Oliver Roick

Variations of Open Source

One is about giving back, the other is about business.

There are two types of open-source: Problem-driven open-source projects and business-driven projects.

Problem-driven open-source projects are created to solve a problem; the solution is distributed openly for others to use. Their creators and maintainers have a true open-source mindset; the projects have no strings attached. You can use the software on its own; the software doesn’t depend on any other services to be useful. Examples for this are manifold: Use Django to build a web application; use GDAL to convert geographic data between different formats; use QGIS to analyse geo-information or design a map.

Business-driven open-source projects are released under an open license – you can use the software for free, dig into the source code and provide improvements; all attributes which they share with problem-driven open-source projects. However, you can use business-driven open-source projects only in the context of other, usually proprietary services. Take, for example, esri-leaflet. It allows you to include maps served from an ArcGIS service into a Leaflet map. It’s technically open-source, but it’s useless if you don’t have an ArcGIS license. The purpose of these projects is not to solve a problem and freely distribute the solution – the purpose of these projects is to increase the market share of proprietary systems by providing convenient interfaces that developers know and love.

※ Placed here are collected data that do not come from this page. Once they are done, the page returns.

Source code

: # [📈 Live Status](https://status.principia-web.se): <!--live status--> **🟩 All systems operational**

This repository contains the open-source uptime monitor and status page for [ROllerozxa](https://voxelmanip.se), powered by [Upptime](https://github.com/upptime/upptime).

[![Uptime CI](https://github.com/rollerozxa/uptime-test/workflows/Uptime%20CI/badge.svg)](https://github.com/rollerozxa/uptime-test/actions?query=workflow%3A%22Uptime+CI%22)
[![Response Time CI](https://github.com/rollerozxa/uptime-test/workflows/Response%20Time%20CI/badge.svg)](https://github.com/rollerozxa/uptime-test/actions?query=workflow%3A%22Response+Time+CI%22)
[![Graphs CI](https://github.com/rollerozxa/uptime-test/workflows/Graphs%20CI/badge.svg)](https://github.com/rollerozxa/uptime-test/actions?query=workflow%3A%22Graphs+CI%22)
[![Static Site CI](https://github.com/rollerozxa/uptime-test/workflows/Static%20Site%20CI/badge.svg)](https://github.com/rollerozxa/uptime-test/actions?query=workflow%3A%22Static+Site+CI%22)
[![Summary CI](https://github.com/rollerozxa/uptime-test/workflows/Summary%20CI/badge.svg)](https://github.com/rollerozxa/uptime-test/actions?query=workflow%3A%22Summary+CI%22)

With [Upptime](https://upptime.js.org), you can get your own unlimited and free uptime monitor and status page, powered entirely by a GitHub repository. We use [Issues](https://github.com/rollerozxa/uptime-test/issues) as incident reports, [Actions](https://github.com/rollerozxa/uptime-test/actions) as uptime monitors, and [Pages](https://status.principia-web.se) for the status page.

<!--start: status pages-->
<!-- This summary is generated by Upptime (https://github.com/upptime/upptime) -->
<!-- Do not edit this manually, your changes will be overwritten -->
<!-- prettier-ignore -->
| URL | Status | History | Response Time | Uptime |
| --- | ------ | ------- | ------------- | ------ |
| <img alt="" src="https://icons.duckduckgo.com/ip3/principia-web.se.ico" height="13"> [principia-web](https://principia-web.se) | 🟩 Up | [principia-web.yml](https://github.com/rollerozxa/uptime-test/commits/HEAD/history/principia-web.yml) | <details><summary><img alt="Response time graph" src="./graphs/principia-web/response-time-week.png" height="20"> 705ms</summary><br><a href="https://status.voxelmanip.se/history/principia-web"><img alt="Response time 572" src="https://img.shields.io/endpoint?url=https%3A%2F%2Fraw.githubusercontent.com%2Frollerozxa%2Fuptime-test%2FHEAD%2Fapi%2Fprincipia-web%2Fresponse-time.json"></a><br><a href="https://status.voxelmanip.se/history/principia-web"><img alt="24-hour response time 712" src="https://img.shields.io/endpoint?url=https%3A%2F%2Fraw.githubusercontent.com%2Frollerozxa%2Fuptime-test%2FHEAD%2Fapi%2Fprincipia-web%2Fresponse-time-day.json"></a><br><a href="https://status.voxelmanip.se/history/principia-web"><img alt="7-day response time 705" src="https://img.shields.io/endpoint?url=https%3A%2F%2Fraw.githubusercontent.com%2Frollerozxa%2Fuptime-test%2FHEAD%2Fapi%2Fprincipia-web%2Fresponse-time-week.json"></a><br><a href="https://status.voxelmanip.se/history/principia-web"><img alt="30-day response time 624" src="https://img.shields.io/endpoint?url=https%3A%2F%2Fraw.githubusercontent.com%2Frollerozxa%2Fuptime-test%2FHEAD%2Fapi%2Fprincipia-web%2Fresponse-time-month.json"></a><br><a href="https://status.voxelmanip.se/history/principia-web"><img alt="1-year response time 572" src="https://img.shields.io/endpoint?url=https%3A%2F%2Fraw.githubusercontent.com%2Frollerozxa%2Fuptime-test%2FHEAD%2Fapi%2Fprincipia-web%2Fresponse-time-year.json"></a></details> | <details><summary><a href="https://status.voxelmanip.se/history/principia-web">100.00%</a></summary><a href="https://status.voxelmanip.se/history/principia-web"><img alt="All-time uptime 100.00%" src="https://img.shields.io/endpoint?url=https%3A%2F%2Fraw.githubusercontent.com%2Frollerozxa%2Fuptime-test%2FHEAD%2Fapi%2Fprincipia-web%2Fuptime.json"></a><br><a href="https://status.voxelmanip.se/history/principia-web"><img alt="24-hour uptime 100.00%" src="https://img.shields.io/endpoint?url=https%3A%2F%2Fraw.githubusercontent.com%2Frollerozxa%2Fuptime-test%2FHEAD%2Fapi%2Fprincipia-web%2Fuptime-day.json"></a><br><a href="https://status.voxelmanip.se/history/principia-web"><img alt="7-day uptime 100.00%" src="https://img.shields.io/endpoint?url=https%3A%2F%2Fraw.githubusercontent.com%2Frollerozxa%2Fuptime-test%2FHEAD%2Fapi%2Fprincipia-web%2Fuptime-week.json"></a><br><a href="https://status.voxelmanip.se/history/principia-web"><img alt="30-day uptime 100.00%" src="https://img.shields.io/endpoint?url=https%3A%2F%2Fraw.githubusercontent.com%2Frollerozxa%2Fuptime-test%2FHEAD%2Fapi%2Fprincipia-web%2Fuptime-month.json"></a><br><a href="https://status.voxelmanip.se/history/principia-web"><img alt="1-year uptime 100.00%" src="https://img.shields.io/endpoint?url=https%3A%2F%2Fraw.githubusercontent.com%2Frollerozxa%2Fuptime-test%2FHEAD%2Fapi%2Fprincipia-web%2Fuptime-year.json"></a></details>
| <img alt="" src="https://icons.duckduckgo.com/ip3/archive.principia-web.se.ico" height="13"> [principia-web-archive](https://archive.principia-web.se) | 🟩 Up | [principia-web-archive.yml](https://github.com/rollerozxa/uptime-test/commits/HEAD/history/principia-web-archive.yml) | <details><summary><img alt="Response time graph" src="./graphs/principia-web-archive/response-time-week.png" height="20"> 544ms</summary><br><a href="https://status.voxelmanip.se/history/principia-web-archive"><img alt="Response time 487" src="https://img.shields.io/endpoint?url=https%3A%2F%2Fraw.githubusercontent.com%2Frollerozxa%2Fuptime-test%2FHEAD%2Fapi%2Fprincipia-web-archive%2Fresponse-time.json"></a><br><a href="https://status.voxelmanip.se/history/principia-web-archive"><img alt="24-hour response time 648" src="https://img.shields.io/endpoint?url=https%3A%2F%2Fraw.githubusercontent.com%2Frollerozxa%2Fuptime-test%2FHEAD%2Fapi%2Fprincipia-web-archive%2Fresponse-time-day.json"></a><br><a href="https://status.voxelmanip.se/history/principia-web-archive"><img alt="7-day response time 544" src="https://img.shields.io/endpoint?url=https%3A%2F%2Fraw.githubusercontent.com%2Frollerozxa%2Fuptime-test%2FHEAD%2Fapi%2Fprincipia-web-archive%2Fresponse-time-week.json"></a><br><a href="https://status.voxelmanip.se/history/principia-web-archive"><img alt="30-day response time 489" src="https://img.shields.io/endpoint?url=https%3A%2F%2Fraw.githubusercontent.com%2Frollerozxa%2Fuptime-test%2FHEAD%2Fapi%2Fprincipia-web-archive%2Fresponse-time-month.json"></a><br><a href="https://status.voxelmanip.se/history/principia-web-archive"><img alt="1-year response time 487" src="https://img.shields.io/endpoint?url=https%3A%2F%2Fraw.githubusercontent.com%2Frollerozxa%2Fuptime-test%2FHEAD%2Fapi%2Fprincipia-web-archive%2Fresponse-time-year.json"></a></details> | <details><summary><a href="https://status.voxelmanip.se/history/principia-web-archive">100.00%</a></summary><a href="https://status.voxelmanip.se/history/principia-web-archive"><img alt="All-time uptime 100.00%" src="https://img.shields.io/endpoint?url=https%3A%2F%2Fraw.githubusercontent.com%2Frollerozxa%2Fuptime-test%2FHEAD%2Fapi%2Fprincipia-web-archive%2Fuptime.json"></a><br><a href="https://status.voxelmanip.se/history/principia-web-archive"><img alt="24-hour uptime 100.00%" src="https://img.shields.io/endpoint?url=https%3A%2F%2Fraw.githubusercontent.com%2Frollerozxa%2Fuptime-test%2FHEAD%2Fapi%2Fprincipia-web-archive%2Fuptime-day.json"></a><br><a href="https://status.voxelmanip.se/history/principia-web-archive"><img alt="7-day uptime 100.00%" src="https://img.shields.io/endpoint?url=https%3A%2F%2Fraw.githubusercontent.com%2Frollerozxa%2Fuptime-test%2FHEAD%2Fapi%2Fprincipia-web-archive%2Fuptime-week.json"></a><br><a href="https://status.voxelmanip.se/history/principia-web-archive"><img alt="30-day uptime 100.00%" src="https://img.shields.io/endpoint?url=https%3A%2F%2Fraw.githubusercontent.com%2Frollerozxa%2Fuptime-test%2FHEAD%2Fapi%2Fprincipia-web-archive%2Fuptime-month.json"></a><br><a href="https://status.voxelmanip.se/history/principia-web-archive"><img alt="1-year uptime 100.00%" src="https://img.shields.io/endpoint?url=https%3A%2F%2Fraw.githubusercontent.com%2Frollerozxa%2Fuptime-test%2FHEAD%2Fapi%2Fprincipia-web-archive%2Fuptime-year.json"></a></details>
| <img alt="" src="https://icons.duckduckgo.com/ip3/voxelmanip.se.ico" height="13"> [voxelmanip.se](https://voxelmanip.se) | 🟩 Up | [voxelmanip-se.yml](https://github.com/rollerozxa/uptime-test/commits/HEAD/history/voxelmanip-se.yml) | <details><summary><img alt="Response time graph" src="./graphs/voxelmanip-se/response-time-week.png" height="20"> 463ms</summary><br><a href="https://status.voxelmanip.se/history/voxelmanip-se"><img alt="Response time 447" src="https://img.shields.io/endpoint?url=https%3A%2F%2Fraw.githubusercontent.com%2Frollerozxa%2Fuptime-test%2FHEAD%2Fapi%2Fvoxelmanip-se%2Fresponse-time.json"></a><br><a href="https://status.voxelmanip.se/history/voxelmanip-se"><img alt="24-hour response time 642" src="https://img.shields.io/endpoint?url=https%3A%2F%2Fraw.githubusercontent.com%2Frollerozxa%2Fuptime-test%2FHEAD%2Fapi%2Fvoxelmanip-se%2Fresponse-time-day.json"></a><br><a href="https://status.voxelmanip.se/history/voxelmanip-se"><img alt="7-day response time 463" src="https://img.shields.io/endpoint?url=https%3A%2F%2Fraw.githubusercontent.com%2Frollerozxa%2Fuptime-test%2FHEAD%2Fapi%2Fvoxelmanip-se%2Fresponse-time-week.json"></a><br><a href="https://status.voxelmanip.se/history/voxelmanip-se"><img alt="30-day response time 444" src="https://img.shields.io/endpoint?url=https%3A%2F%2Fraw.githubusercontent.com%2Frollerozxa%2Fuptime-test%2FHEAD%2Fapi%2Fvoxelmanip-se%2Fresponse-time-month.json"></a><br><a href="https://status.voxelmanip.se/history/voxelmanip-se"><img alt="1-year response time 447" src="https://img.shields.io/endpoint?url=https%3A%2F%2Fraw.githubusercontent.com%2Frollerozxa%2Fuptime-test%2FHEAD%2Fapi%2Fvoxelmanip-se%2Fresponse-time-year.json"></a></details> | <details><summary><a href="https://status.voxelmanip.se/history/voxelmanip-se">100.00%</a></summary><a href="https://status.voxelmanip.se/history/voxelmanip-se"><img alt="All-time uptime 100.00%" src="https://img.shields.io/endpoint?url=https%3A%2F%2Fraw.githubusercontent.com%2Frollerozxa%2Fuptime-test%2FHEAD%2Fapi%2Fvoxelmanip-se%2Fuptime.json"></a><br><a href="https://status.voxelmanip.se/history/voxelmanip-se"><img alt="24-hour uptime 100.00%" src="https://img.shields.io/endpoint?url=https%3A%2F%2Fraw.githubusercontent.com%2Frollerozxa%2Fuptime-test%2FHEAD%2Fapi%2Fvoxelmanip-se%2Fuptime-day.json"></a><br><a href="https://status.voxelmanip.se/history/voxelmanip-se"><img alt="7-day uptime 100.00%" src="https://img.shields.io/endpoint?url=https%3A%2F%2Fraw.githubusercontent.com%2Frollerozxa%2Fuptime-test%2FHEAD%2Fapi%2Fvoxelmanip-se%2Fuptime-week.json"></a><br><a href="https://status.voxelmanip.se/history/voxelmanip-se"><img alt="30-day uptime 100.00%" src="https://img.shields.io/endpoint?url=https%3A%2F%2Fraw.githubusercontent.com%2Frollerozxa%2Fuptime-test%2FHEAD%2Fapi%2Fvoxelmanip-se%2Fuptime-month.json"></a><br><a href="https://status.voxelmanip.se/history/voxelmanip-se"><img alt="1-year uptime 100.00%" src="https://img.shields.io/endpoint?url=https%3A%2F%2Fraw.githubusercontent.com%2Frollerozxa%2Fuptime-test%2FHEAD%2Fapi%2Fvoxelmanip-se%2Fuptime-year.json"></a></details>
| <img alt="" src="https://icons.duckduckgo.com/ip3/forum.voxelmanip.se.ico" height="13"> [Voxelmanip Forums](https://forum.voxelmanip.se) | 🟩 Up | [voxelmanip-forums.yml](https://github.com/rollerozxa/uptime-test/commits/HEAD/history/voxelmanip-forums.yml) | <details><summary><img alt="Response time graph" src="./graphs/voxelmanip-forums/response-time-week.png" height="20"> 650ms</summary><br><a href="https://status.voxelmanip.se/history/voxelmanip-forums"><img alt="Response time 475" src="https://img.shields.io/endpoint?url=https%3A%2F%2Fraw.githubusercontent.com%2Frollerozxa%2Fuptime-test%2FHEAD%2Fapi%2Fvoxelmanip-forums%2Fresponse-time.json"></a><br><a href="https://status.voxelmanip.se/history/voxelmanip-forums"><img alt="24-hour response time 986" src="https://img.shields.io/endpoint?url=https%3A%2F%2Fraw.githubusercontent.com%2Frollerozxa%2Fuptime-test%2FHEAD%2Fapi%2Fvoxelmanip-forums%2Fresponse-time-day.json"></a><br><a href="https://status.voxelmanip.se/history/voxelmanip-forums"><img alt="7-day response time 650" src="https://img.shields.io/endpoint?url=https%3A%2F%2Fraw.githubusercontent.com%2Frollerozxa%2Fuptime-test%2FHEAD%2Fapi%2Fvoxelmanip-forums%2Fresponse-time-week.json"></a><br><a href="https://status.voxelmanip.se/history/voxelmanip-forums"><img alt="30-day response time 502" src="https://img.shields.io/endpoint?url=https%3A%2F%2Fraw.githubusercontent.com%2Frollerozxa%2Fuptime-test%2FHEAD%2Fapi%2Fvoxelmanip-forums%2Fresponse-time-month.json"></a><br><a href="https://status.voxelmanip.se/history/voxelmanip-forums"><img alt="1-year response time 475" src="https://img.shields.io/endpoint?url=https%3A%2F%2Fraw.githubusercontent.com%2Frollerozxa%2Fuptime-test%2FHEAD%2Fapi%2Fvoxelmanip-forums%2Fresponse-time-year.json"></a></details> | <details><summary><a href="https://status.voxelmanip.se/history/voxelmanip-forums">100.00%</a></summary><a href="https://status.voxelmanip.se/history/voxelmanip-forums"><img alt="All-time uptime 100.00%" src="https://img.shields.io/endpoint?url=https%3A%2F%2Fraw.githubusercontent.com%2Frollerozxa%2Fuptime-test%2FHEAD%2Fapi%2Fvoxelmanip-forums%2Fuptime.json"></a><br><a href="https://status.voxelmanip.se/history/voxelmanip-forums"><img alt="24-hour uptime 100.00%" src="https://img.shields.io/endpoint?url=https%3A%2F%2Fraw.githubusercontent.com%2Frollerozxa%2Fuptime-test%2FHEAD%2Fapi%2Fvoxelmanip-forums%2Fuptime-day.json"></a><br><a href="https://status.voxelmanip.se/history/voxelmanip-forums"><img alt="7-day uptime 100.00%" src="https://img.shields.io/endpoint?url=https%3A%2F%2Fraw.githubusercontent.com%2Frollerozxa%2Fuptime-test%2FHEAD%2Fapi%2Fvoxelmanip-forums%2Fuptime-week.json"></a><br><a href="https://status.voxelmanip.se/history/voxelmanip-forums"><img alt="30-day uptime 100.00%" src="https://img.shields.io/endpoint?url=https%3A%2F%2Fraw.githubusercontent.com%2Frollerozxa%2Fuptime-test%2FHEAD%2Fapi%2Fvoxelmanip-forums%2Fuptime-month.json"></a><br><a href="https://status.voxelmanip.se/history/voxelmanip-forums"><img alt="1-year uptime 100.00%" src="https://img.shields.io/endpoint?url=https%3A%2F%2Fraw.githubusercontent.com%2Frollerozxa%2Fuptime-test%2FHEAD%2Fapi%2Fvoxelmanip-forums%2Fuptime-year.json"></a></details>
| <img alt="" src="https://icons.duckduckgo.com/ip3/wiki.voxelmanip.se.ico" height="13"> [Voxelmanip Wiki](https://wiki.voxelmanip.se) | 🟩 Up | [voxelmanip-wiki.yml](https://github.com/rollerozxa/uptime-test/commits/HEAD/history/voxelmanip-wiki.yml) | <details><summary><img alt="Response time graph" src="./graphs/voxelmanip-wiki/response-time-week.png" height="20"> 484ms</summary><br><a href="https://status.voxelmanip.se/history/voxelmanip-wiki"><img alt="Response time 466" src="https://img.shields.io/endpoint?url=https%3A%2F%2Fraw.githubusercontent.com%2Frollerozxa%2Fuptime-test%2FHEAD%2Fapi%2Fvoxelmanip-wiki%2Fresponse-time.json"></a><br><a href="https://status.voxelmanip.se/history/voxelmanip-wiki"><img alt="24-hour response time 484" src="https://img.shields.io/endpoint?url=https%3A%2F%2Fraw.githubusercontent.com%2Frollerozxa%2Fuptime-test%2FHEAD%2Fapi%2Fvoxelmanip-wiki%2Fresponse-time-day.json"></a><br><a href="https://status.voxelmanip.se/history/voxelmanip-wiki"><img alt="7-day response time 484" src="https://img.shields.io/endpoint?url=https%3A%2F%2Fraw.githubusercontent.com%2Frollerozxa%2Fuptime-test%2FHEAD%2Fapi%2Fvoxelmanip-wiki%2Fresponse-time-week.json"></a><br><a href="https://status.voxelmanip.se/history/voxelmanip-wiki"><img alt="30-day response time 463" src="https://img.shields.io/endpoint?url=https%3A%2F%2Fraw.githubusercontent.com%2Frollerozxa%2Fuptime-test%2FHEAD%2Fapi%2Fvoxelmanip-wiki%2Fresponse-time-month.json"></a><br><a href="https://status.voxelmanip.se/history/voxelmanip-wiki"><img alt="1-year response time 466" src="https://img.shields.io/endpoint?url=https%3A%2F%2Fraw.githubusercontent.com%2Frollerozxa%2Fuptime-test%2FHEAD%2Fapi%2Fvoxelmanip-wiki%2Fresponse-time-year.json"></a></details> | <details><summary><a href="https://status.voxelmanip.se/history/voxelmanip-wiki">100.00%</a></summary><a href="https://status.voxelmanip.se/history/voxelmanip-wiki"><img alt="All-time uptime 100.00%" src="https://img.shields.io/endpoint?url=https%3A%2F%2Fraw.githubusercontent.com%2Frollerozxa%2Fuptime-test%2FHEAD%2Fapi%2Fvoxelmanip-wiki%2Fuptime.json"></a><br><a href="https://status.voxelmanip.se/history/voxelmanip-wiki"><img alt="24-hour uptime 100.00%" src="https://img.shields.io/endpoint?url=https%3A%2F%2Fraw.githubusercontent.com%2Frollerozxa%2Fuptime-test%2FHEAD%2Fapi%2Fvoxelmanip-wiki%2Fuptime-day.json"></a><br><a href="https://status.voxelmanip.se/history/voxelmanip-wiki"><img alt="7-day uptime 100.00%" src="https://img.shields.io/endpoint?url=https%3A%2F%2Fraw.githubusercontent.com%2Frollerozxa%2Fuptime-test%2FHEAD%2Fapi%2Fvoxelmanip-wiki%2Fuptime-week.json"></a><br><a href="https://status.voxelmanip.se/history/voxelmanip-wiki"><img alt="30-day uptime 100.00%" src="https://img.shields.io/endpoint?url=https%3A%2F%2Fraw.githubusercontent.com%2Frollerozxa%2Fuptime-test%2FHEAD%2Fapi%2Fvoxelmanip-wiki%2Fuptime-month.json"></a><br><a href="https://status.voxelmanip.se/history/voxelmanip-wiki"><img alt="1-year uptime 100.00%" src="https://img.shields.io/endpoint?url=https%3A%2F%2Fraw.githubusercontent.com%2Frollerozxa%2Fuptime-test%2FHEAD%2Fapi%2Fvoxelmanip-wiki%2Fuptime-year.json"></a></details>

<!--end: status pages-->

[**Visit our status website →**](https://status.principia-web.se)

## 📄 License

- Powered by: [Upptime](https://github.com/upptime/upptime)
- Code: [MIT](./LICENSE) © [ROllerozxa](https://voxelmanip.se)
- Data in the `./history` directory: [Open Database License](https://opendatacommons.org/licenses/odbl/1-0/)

The possibilities of problem-driven open source are virtually limitless. Users expose the software to a sheer number of use cases. As a result, it gets better over time as problems are identified and fixed and new features are added to support these different use cases.

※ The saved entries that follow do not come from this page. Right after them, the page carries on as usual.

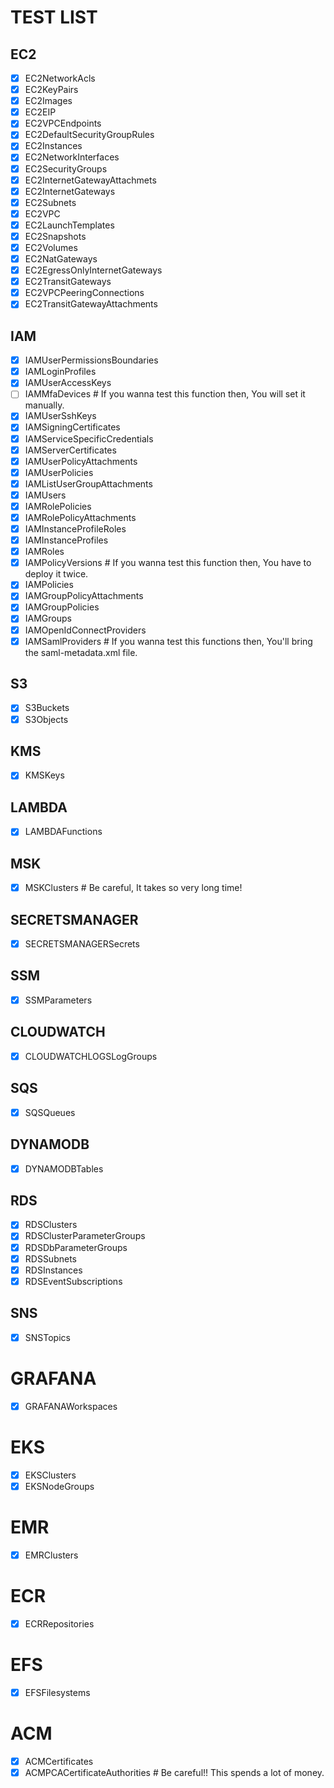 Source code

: # TEST LIST

## EC2
- [x] EC2NetworkAcls
- [x] EC2KeyPairs
- [x] EC2Images
- [x] EC2EIP
- [x] EC2VPCEndpoints
- [x] EC2DefaultSecurityGroupRules
- [x] EC2Instances
- [x] EC2NetworkInterfaces
- [x] EC2SecurityGroups
- [x] EC2InternetGatewayAttachmets
- [x] EC2InternetGateways
- [x] EC2Subnets
- [x] EC2VPC
- [x] EC2LaunchTemplates
- [x] EC2Snapshots
- [x] EC2Volumes
- [x] EC2NatGateways
- [x] EC2EgressOnlyInternetGateways
- [x] EC2TransitGateways
- [x] EC2VPCPeeringConnections
- [x] EC2TransitGatewayAttachments

## IAM
- [x] IAMUserPermissionsBoundaries
- [x] IAMLoginProfiles
- [x] IAMUserAccessKeys
- [ ] IAMMfaDevices # If you wanna test this function then, You will set it manually.
- [x] IAMUserSshKeys
- [x] IAMSigningCertificates
- [x] IAMServiceSpecificCredentials
- [x] IAMServerCertificates
- [x] IAMUserPolicyAttachments
- [x] IAMUserPolicies
- [x] IAMListUserGroupAttachments
- [x] IAMUsers
- [x] IAMRolePolicies
- [x] IAMRolePolicyAttachments
- [x] IAMInstanceProfileRoles
- [x] IAMInstanceProfiles
- [x] IAMRoles
- [x] IAMPolicyVersions # If you wanna test this function then, You have to deploy it twice.
- [x] IAMPolicies
- [x] IAMGroupPolicyAttachments
- [x] IAMGroupPolicies
- [x] IAMGroups
- [x] IAMOpenIdConnectProviders
- [x] IAMSamlProviders # If you wanna test this functions then, You'll bring the saml-metadata.xml file.

## S3
- [x] S3Buckets
- [x] S3Objects

## KMS
- [x] KMSKeys

## LAMBDA
- [x] LAMBDAFunctions

## MSK
- [x] MSKClusters # Be careful, It takes so very long time!

## SECRETSMANAGER
- [x] SECRETSMANAGERSecrets

## SSM
- [x] SSMParameters

## CLOUDWATCH
- [x] CLOUDWATCHLOGSLogGroups

## SQS
- [x] SQSQueues

## DYNAMODB
- [x] DYNAMODBTables

## RDS
- [x] RDSClusters
- [x] RDSClusterParameterGroups
- [x] RDSDbParameterGroups
- [x] RDSSubnets
- [x] RDSInstances
- [x] RDSEventSubscriptions

## SNS
- [x] SNSTopics

# GRAFANA
- [x] GRAFANAWorkspaces

# EKS
- [x] EKSClusters
- [x] EKSNodeGroups

# EMR
- [x] EMRClusters

# ECR
- [x] ECRRepositories

# EFS
- [x] EFSFilesystems

# ACM
- [x] ACMCertificates
- [x] ACMPCACertificateAuthorities # Be careful!! This spends a lot of money.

Business-driven open source is limited by the functionality and problems of its dependency software. If you want to add a new feature to the open-source library, it needs to be supported the dependency software. If you provide a bug fix to the open-source library, the fix is worthless if the same problem propagates through to the dependency software. You will always depend on their schedule.

As a developer coming from solely working with problem-driven open source into the business-driven world, this is a painful realisation. It’s like getting your feet cut off – the coffee shop is just across the street, you know how to get there to get a coffee, but you’ll have to wait for the carer to wheel you over in a wheelchair.